===== The data =====

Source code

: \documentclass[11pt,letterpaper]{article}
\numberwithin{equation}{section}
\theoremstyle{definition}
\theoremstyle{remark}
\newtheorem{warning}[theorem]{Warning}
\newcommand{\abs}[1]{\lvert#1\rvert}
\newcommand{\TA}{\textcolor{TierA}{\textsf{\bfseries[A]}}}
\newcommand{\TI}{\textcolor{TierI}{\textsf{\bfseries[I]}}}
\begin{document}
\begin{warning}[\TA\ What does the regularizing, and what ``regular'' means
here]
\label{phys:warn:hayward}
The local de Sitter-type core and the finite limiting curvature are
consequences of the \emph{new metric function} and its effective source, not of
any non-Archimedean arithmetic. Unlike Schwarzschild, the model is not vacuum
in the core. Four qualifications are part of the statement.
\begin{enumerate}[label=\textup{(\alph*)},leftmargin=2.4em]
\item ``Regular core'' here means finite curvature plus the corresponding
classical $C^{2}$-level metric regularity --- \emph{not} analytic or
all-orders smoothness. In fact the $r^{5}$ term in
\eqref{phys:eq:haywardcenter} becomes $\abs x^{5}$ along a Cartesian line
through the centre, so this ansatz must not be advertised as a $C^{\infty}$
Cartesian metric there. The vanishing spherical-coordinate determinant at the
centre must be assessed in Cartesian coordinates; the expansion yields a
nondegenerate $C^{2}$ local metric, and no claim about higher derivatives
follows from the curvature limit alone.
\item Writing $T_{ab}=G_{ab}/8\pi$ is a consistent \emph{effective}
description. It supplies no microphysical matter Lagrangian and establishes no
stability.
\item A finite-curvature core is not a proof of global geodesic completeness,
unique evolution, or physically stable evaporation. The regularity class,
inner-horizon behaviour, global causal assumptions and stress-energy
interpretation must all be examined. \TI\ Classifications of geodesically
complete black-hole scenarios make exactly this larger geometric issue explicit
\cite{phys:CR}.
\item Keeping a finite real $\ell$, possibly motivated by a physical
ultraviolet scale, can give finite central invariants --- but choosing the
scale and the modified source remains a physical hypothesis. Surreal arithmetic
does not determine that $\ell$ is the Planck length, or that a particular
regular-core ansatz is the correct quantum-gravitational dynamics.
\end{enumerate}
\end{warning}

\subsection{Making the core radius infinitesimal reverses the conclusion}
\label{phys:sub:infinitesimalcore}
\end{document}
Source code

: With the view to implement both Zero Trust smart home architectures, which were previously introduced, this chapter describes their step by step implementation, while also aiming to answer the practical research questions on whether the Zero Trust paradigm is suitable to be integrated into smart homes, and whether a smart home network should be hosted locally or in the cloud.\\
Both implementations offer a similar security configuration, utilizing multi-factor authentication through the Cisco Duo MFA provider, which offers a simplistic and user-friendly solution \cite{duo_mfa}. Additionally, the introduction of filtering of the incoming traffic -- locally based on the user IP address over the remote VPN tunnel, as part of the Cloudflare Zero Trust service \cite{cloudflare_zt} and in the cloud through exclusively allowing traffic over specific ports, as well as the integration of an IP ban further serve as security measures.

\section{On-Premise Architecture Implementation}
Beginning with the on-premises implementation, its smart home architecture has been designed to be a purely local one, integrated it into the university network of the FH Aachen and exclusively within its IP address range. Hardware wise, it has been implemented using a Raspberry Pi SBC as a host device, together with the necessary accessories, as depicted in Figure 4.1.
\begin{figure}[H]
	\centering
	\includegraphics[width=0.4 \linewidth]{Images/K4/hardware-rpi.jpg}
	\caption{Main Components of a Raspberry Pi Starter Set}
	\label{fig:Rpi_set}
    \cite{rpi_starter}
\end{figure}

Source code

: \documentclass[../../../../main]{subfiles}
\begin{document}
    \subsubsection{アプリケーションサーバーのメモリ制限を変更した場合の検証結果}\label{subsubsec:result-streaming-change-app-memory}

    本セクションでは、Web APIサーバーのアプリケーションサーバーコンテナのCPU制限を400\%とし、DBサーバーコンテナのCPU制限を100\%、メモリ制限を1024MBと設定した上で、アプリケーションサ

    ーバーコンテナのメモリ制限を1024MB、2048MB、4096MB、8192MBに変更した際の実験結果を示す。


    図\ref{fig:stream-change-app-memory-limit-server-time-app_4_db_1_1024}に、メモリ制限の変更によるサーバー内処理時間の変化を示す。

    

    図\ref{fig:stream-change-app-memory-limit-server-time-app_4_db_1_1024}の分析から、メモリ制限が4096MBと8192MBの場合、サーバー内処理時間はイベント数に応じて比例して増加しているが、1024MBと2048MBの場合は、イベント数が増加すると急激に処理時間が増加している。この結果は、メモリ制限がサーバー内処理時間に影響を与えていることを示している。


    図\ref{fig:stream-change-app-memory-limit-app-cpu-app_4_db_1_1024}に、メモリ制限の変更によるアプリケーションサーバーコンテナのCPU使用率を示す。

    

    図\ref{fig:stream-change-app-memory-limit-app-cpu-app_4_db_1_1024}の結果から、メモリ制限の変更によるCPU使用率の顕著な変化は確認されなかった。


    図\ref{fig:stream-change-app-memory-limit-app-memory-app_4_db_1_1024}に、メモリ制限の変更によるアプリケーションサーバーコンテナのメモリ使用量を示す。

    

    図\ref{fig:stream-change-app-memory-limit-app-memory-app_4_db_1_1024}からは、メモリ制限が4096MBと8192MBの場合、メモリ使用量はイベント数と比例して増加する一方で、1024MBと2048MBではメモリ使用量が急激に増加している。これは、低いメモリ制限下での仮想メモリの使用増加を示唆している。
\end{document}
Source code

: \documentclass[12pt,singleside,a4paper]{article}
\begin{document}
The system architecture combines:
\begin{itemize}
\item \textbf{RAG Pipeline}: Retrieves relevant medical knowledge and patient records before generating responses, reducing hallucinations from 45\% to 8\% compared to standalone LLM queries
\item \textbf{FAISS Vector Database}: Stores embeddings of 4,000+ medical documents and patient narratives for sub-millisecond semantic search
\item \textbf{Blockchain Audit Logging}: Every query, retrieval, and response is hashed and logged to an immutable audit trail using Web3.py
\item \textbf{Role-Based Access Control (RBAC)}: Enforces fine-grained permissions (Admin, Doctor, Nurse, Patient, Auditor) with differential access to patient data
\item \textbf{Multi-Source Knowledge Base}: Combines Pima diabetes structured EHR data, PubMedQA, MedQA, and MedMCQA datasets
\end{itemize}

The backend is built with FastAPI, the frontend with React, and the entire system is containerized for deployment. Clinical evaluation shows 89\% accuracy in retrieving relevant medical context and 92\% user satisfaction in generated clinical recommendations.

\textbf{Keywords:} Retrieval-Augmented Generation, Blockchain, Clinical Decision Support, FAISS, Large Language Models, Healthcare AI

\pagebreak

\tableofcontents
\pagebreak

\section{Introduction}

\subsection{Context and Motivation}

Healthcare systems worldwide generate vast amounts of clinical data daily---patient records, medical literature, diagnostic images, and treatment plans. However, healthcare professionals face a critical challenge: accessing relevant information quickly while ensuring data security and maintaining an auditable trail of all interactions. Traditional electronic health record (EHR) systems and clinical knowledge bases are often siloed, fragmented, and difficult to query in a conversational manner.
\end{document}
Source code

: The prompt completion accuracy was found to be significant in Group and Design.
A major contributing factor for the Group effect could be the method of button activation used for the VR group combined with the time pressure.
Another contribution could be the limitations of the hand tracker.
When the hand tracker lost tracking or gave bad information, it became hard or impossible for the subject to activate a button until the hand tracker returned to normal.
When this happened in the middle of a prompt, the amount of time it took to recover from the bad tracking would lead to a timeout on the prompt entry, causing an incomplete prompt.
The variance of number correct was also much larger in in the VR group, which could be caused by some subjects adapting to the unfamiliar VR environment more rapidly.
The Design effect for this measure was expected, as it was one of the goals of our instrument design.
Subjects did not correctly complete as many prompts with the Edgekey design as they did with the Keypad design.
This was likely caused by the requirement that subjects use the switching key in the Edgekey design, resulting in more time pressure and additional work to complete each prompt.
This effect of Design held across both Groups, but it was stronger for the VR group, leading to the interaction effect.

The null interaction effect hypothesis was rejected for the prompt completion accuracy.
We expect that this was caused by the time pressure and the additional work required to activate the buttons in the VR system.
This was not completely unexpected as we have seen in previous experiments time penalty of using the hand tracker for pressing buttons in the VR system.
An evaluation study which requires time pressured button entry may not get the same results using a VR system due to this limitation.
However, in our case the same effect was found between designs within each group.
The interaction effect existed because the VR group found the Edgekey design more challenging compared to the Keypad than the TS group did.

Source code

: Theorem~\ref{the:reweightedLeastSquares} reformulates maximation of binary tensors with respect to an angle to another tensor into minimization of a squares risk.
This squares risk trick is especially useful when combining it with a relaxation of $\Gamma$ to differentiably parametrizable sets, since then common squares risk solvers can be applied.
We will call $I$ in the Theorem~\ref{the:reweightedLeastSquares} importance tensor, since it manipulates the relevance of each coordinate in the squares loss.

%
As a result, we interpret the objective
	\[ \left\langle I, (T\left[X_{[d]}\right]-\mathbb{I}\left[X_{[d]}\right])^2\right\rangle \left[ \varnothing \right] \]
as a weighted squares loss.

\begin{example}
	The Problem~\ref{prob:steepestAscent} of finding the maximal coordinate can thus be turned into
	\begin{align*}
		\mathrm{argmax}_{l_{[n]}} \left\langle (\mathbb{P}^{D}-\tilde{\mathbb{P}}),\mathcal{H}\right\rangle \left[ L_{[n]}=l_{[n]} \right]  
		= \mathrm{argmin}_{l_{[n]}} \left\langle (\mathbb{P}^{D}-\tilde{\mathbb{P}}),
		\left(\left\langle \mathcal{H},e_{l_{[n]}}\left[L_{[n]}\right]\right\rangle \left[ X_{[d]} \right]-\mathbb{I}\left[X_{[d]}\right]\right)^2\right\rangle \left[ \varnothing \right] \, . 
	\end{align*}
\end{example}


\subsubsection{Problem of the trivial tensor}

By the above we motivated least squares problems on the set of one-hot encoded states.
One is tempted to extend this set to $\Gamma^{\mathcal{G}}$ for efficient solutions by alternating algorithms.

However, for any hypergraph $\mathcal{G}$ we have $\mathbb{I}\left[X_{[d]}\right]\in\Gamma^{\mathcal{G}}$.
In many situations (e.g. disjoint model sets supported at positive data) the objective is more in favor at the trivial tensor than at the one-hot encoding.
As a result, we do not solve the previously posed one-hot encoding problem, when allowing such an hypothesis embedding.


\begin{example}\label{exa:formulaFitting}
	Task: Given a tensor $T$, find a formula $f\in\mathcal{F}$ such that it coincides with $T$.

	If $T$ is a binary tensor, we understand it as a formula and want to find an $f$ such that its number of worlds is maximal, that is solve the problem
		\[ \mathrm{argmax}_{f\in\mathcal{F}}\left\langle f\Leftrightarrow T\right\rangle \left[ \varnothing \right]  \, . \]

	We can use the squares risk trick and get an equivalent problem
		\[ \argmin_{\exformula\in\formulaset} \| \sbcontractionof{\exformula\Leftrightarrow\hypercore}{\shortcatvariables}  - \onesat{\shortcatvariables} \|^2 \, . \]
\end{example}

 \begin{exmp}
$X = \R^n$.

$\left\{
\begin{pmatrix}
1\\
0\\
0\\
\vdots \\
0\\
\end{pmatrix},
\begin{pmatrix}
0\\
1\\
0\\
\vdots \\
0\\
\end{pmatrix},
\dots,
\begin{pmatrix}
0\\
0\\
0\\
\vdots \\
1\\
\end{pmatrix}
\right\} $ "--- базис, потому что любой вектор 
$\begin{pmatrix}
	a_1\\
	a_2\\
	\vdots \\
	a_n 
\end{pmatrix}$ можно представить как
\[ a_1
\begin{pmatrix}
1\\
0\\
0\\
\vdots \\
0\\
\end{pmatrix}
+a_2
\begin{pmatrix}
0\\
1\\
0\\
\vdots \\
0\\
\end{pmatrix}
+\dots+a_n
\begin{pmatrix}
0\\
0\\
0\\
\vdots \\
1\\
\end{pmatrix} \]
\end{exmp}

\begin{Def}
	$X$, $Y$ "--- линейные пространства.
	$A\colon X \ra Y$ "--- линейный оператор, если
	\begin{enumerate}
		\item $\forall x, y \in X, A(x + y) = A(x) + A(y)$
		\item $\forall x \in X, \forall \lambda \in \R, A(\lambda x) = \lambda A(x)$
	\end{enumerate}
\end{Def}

=====

Work instructions: Find and show each line of the listing with the word "ansatz".

Result of this exercise:
through the centre, so this ansatz must not be advertised as a $C^{\infty}$
regular-core ansatz is the correct quantum-gravitational dynamics.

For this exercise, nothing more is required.